Pourquoi, alors, une telle fatigue collective ? Comment expliquer que tant d’entre nous se sentent oppressés, assommés, impuissants face au sentiment de perte de contrôle ? Ce premier numéro de l’année du 1 se penche sur ces mécanismes qui finissent par rendre nos vies aussi stressantes que machinales : emplois du temps surchargés, injonctions à la performance et à la rentabilité, confusion entre vie publique et vie privée, règne des écrans et de la pensée numérique… Autant de facteurs décrits par les philosophes Tristan Garcia et Hélène L’Heuillet notamment, dont les analyses laissent apparaître, en creux, des pistes pour reprendre les rênes de notre quotidien, et sortir du désarroi contemporain.

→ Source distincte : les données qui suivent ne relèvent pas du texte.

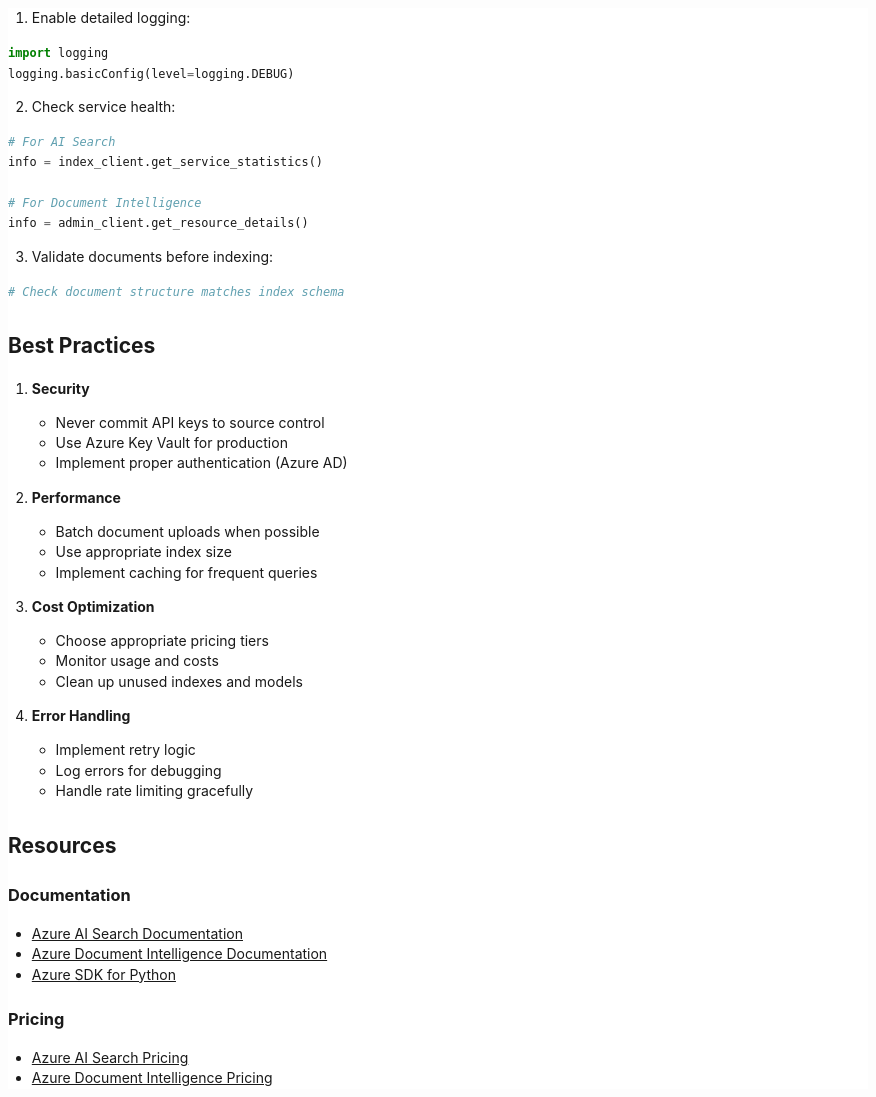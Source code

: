 1. Enable detailed logging:
```python
import logging
logging.basicConfig(level=logging.DEBUG)
```

2. Check service health:
```python
# For AI Search
info = index_client.get_service_statistics()

# For Document Intelligence
info = admin_client.get_resource_details()
```

3. Validate documents before indexing:
```python
# Check document structure matches index schema
```

## Best Practices

1. **Security**
   - Never commit API keys to source control
   - Use Azure Key Vault for production
   - Implement proper authentication (Azure AD)

2. **Performance**
   - Batch document uploads when possible
   - Use appropriate index size
   - Implement caching for frequent queries

3. **Cost Optimization**
   - Choose appropriate pricing tiers
   - Monitor usage and costs
   - Clean up unused indexes and models

4. **Error Handling**
   - Implement retry logic
   - Log errors for debugging
   - Handle rate limiting gracefully

## Resources

### Documentation
- [Azure AI Search Documentation](https://learn.microsoft.com/azure/search/)
- [Azure Document Intelligence Documentation](https://learn.microsoft.com/azure/ai-services/document-intelligence/)
- [Azure SDK for Python](https://learn.microsoft.com/python/api/overview/azure/)

### Pricing
- [Azure AI Search Pricing](https://azure.microsoft.com/pricing/details/search/)
- [Azure Document Intelligence Pricing](https://azure.microsoft.com/pricing/details/form-recognizer/)
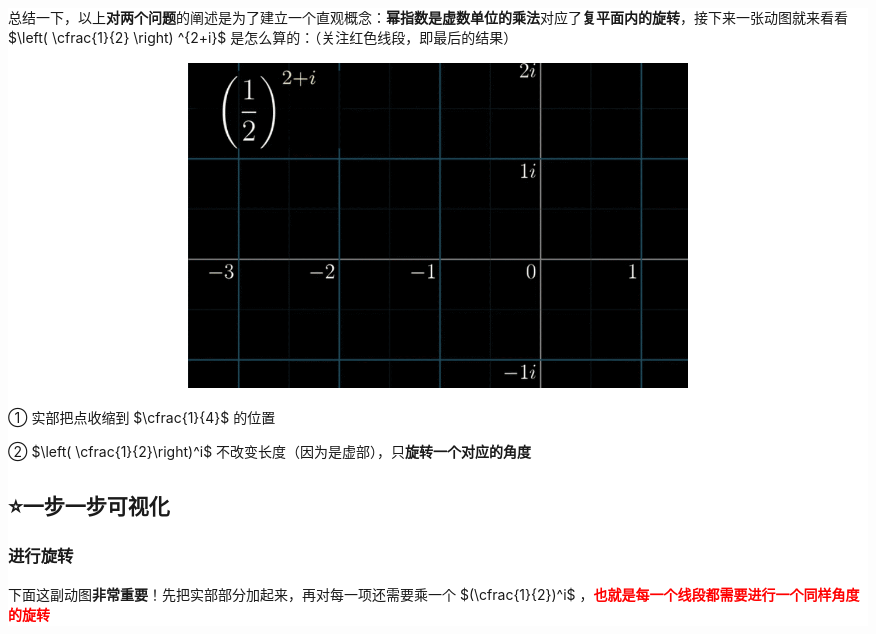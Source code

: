 

总结一下，以上**对两个问题**的阐述是为了建立一个直观概念：**幂指数是虚数单位的乘法**对应了**复平面内的旋转**，接下来一张动图就来看看 $\left( \cfrac{1}{2} \right) ^{2+i}$ 是怎么算的：（关注红色线段，即最后的结果）

<div align="center"><img src="【直观详解】通俗易懂了解什么是黎曼猜想/7-complex.gif" alt="" width="500"></div>

① 实部把点收缩到 $\cfrac{1}{4}$ 的位置 

② $\left( \cfrac{1}{2}\right)^i$ 不改变长度（因为是虚部），只**旋转一个对应的角度**

## ⭐️一步一步可视化

### 进行旋转

下面这副动图**非常重要**！先把实部部分加起来，再对每一项还需要乘一个 $(\cfrac{1}{2})^i$ ，<b><font color="red">也就是每一个线段都需要进行一个同样角度的旋转</font></b>
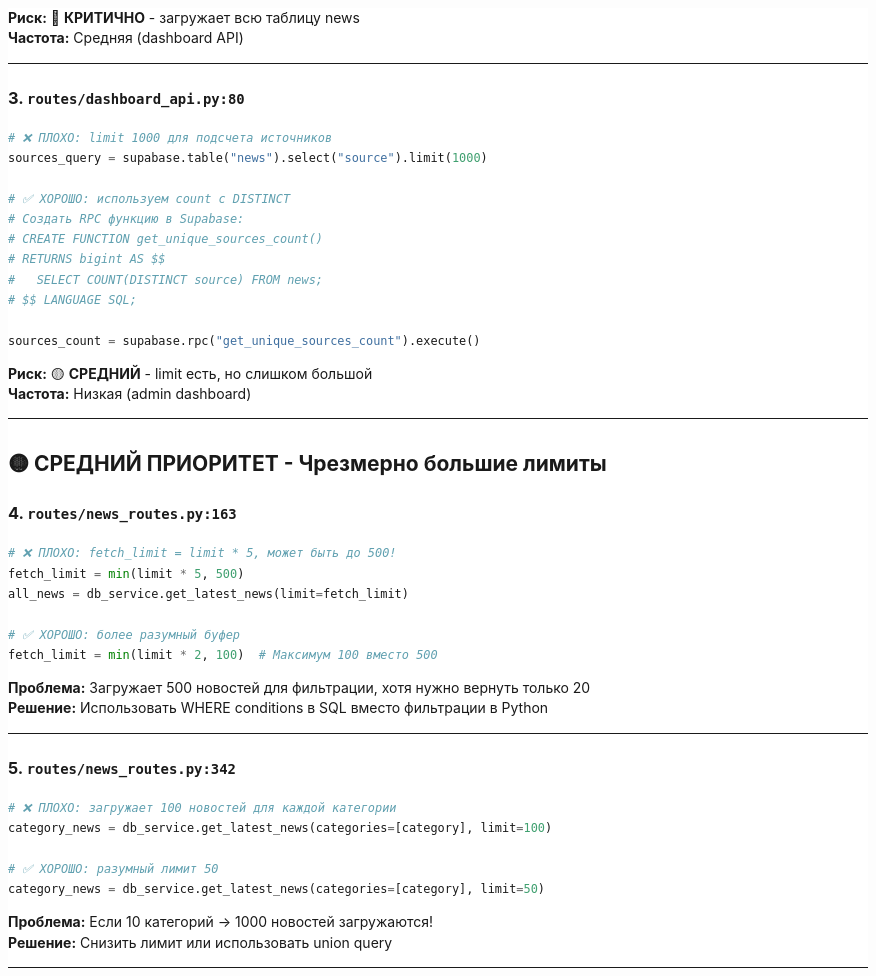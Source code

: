 **Риск:** 🔴 **КРИТИЧНО** - загружает всю таблицу news  
**Частота:** Средняя (dashboard API)

---

### 3. `routes/dashboard_api.py:80`
```python
# ❌ ПЛОХО: limit 1000 для подсчета источников
sources_query = supabase.table("news").select("source").limit(1000)

# ✅ ХОРОШО: используем count с DISTINCT
# Создать RPC функцию в Supabase:
# CREATE FUNCTION get_unique_sources_count()
# RETURNS bigint AS $$
#   SELECT COUNT(DISTINCT source) FROM news;
# $$ LANGUAGE SQL;

sources_count = supabase.rpc("get_unique_sources_count").execute()
```

**Риск:** 🟡 **СРЕДНИЙ** - limit есть, но слишком большой  
**Частота:** Низкая (admin dashboard)

---

## 🟡 СРЕДНИЙ ПРИОРИТЕТ - Чрезмерно большие лимиты

### 4. `routes/news_routes.py:163`
```python
# ❌ ПЛОХО: fetch_limit = limit * 5, может быть до 500!
fetch_limit = min(limit * 5, 500)
all_news = db_service.get_latest_news(limit=fetch_limit)

# ✅ ХОРОШО: более разумный буфер
fetch_limit = min(limit * 2, 100)  # Максимум 100 вместо 500
```

**Проблема:** Загружает 500 новостей для фильтрации, хотя нужно вернуть только 20  
**Решение:** Использовать WHERE conditions в SQL вместо фильтрации в Python

---

### 5. `routes/news_routes.py:342`
```python
# ❌ ПЛОХО: загружает 100 новостей для каждой категории
category_news = db_service.get_latest_news(categories=[category], limit=100)

# ✅ ХОРОШО: разумный лимит 50
category_news = db_service.get_latest_news(categories=[category], limit=50)
```

**Проблема:** Если 10 категорий → 1000 новостей загружаются!  
**Решение:** Снизить лимит или использовать union query

---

Entendons-nous bien : en cette période de bonnes résolutions, nous ne vous adresserons pas une énième liste d’injonctions à respecter – tout au plus une invitation à quelques « méta-résolutions » proposées par le psychiatre Christophe André. Pas plus nous ne vous soumettrons à ces « défis » et « challenges » censés aider à devenir « la meilleure version de soi-même » – titre choisi, fort à propos, par la comédienne Blanche Gardin pour sa nouvelle série télévisée, qui brocarde les travers de l’époque. Simplement une réflexion sur les structures, politiques et psychologiques, qui peuvent nous étreindre et nous enfermer. Afin d’entrer dans cette année avec une résolution nouvelle, celle de retrouver, partout où cela est possible, des espaces de liberté.

À sa manière, le 1 essaie de promouvoir cet esprit de liberté. Merci pour votre fidélité et pour votre confiance, et très bonne année à toutes et à tous.